WHAT YOU HAVE TO DO: Could you print every entry below exactly as given?

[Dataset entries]
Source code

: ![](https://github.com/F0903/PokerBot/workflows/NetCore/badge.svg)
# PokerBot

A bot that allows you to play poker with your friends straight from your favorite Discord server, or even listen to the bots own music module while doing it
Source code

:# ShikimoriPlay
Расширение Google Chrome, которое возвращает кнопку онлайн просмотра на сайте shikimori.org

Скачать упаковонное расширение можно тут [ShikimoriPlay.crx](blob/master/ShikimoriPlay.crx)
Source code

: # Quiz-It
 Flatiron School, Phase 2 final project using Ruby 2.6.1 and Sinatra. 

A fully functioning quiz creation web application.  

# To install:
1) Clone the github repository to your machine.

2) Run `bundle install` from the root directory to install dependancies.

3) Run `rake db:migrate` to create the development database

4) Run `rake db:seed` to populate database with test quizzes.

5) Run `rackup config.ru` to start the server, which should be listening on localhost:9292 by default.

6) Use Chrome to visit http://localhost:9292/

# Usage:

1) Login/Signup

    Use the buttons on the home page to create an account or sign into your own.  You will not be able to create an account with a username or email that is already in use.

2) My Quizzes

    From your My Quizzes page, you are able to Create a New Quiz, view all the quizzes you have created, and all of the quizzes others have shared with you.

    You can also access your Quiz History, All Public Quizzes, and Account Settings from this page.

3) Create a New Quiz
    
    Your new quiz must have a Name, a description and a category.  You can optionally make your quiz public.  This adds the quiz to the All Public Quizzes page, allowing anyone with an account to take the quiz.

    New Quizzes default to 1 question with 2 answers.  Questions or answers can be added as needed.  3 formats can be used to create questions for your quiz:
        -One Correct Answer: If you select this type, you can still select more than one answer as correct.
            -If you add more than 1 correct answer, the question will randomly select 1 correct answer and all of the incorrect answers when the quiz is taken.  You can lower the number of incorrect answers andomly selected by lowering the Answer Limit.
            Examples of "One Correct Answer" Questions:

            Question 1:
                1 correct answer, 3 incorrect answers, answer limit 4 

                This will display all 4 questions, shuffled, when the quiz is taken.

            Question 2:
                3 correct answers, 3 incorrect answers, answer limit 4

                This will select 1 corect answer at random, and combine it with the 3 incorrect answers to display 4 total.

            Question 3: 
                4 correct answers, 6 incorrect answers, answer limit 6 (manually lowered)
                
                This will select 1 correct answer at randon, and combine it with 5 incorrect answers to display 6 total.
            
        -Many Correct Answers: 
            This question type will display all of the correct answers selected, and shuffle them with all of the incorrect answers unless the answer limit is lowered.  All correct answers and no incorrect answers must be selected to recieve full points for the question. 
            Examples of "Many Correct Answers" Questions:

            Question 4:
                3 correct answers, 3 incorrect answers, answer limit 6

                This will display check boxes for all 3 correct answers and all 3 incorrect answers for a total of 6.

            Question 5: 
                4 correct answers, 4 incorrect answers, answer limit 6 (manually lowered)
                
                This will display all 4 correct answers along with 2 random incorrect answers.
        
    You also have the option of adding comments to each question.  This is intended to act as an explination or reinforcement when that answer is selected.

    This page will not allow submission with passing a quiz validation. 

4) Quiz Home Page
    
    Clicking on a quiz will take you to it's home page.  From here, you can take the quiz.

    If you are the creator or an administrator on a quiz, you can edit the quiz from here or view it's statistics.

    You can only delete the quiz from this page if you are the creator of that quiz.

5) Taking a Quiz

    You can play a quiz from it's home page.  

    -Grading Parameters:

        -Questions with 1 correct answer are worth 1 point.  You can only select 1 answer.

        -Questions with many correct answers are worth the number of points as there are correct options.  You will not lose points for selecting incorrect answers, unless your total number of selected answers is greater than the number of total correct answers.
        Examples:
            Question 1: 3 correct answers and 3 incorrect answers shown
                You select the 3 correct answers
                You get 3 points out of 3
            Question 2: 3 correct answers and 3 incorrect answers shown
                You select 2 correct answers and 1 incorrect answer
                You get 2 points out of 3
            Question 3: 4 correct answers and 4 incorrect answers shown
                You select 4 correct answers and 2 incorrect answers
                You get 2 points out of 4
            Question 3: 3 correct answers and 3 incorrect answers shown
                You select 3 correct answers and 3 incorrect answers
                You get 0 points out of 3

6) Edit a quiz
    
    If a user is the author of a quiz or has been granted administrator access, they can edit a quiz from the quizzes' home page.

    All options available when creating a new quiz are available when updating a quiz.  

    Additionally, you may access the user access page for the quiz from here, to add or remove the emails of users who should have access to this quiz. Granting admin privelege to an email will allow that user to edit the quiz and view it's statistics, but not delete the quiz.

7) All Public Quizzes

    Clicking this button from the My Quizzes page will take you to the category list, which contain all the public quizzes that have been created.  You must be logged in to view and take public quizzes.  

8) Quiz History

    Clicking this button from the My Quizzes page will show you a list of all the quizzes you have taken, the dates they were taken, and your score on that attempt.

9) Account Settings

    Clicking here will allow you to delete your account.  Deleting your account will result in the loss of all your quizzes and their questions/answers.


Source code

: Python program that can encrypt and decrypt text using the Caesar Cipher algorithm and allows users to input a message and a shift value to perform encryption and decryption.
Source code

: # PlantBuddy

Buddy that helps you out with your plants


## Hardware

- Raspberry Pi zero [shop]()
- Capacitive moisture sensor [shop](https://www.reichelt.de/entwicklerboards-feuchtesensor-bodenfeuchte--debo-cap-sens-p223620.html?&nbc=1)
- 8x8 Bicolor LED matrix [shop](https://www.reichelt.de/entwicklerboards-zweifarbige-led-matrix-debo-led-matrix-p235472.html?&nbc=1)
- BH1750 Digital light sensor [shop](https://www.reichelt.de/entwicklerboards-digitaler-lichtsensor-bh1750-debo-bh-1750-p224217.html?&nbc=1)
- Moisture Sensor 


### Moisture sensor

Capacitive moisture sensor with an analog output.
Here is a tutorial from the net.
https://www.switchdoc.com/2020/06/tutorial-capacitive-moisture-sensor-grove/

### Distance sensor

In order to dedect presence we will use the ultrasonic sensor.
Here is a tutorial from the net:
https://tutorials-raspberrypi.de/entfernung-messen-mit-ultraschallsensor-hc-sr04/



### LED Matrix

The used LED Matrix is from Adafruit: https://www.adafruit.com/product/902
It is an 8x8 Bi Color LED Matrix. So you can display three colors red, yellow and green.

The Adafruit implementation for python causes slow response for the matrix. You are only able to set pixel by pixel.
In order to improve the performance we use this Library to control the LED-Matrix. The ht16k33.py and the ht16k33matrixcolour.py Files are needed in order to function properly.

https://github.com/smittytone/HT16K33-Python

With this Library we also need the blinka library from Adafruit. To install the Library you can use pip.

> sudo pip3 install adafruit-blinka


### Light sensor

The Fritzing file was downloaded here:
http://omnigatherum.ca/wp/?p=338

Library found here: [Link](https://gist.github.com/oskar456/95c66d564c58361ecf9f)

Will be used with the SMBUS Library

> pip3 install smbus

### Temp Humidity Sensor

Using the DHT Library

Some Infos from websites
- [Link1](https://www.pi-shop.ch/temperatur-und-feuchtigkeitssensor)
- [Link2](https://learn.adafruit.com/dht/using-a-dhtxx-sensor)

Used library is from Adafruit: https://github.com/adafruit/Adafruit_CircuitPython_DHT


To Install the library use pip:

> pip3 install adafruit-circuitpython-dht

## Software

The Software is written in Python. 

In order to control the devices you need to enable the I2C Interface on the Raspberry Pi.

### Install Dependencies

RESPONSE TO THE TASK:
Source code

: ![](https://github.com/F0903/PokerBot/workflows/NetCore/badge.svg)
# PokerBot

A bot that allows you to play poker with your friends straight from your favorite Discord server, or even listen to the bots own music module while doing it
Source code

:# ShikimoriPlay
Расширение Google Chrome, которое возвращает кнопку онлайн просмотра на сайте shikimori.org

Скачать упаковонное расширение можно тут [ShikimoriPlay.crx](blob/master/ShikimoriPlay.crx)
Source code

: # Quiz-It
 Flatiron School, Phase 2 final project using Ruby 2.6.1 and Sinatra. 

A fully functioning quiz creation web application.  

# To install:
1) Clone the github repository to your machine.

2) Run `bundle install` from the root directory to install dependancies.

3) Run `rake db:migrate` to create the development database

4) Run `rake db:seed` to populate database with test quizzes.

5) Run `rackup config.ru` to start the server, which should be listening on localhost:9292 by default.

6) Use Chrome to visit http://localhost:9292/

# Usage:

1) Login/Signup

    Use the buttons on the home page to create an account or sign into your own.  You will not be able to create an account with a username or email that is already in use.

2) My Quizzes

    From your My Quizzes page, you are able to Create a New Quiz, view all the quizzes you have created, and all of the quizzes others have shared with you.

    You can also access your Quiz History, All Public Quizzes, and Account Settings from this page.

3) Create a New Quiz
    
    Your new quiz must have a Name, a description and a category.  You can optionally make your quiz public.  This adds the quiz to the All Public Quizzes page, allowing anyone with an account to take the quiz.

    New Quizzes default to 1 question with 2 answers.  Questions or answers can be added as needed.  3 formats can be used to create questions for your quiz:
        -One Correct Answer: If you select this type, you can still select more than one answer as correct.
            -If you add more than 1 correct answer, the question will randomly select 1 correct answer and all of the incorrect answers when the quiz is taken.  You can lower the number of incorrect answers andomly selected by lowering the Answer Limit.
            Examples of "One Correct Answer" Questions:

            Question 1:
                1 correct answer, 3 incorrect answers, answer limit 4 

                This will display all 4 questions, shuffled, when the quiz is taken.

            Question 2:
                3 correct answers, 3 incorrect answers, answer limit 4

                This will select 1 corect answer at random, and combine it with the 3 incorrect answers to display 4 total.

            Question 3: 
                4 correct answers, 6 incorrect answers, answer limit 6 (manually lowered)
                
                This will select 1 correct answer at randon, and combine it with 5 incorrect answers to display 6 total.
            
        -Many Correct Answers: 
            This question type will display all of the correct answers selected, and shuffle them with all of the incorrect answers unless the answer limit is lowered.  All correct answers and no incorrect answers must be selected to recieve full points for the question. 
            Examples of "Many Correct Answers" Questions:

            Question 4:
                3 correct answers, 3 incorrect answers, answer limit 6

                This will display check boxes for all 3 correct answers and all 3 incorrect answers for a total of 6.

            Question 5: 
                4 correct answers, 4 incorrect answers, answer limit 6 (manually lowered)
                
                This will display all 4 correct answers along with 2 random incorrect answers.
        
    You also have the option of adding comments to each question.  This is intended to act as an explination or reinforcement when that answer is selected.

    This page will not allow submission with passing a quiz validation. 

4) Quiz Home Page
    
    Clicking on a quiz will take you to it's home page.  From here, you can take the quiz.

    If you are the creator or an administrator on a quiz, you can edit the quiz from here or view it's statistics.

    You can only delete the quiz from this page if you are the creator of that quiz.

5) Taking a Quiz

    You can play a quiz from it's home page.  

    -Grading Parameters:

        -Questions with 1 correct answer are worth 1 point.  You can only select 1 answer.

        -Questions with many correct answers are worth the number of points as there are correct options.  You will not lose points for selecting incorrect answers, unless your total number of selected answers is greater than the number of total correct answers.
        Examples:
            Question 1: 3 correct answers and 3 incorrect answers shown
                You select the 3 correct answers
                You get 3 points out of 3
            Question 2: 3 correct answers and 3 incorrect answers shown
                You select 2 correct answers and 1 incorrect answer
                You get 2 points out of 3
            Question 3: 4 correct answers and 4 incorrect answers shown
                You select 4 correct answers and 2 incorrect answers
                You get 2 points out of 4
            Question 3: 3 correct answers and 3 incorrect answers shown
                You select 3 correct answers and 3 incorrect answers
                You get 0 points out of 3

6) Edit a quiz
    
    If a user is the author of a quiz or has been granted administrator access, they can edit a quiz from the quizzes' home page.

    All options available when creating a new quiz are available when updating a quiz.  

    Additionally, you may access the user access page for the quiz from here, to add or remove the emails of users who should have access to this quiz. Granting admin privelege to an email will allow that user to edit the quiz and view it's statistics, but not delete the quiz.

7) All Public Quizzes

    Clicking this button from the My Quizzes page will take you to the category list, which contain all the public quizzes that have been created.  You must be logged in to view and take public quizzes.  

8) Quiz History

    Clicking this button from the My Quizzes page will show you a list of all the quizzes you have taken, the dates they were taken, and your score on that attempt.

9) Account Settings

    Clicking here will allow you to delete your account.  Deleting your account will result in the loss of all your quizzes and their questions/answers.


Source code

: Python program that can encrypt and decrypt text using the Caesar Cipher algorithm and allows users to input a message and a shift value to perform encryption and decryption.
Source code

: # PlantBuddy

Buddy that helps you out with your plants


## Hardware

- Raspberry Pi zero [shop]()
- Capacitive moisture sensor [shop](https://www.reichelt.de/entwicklerboards-feuchtesensor-bodenfeuchte--debo-cap-sens-p223620.html?&nbc=1)
- 8x8 Bicolor LED matrix [shop](https://www.reichelt.de/entwicklerboards-zweifarbige-led-matrix-debo-led-matrix-p235472.html?&nbc=1)
- BH1750 Digital light sensor [shop](https://www.reichelt.de/entwicklerboards-digitaler-lichtsensor-bh1750-debo-bh-1750-p224217.html?&nbc=1)
- Moisture Sensor 


### Moisture sensor

Capacitive moisture sensor with an analog output.
Here is a tutorial from the net.
https://www.switchdoc.com/2020/06/tutorial-capacitive-moisture-sensor-grove/

### Distance sensor

In order to dedect presence we will use the ultrasonic sensor.
Here is a tutorial from the net:
https://tutorials-raspberrypi.de/entfernung-messen-mit-ultraschallsensor-hc-sr04/



### LED Matrix

The used LED Matrix is from Adafruit: https://www.adafruit.com/product/902
It is an 8x8 Bi Color LED Matrix. So you can display three colors red, yellow and green.

The Adafruit implementation for python causes slow response for the matrix. You are only able to set pixel by pixel.
In order to improve the performance we use this Library to control the LED-Matrix. The ht16k33.py and the ht16k33matrixcolour.py Files are needed in order to function properly.

https://github.com/smittytone/HT16K33-Python

With this Library we also need the blinka library from Adafruit. To install the Library you can use pip.

> sudo pip3 install adafruit-blinka


### Light sensor

The Fritzing file was downloaded here:
http://omnigatherum.ca/wp/?p=338

Library found here: [Link](https://gist.github.com/oskar456/95c66d564c58361ecf9f)

Will be used with the SMBUS Library

> pip3 install smbus

### Temp Humidity Sensor

Using the DHT Library

Some Infos from websites
- [Link1](https://www.pi-shop.ch/temperatur-und-feuchtigkeitssensor)
- [Link2](https://learn.adafruit.com/dht/using-a-dhtxx-sensor)

Used library is from Adafruit: https://github.com/adafruit/Adafruit_CircuitPython_DHT


To Install the library use pip:

> pip3 install adafruit-circuitpython-dht

## Software

The Software is written in Python. 

In order to control the devices you need to enable the I2C Interface on the Raspberry Pi.

### Install Dependencies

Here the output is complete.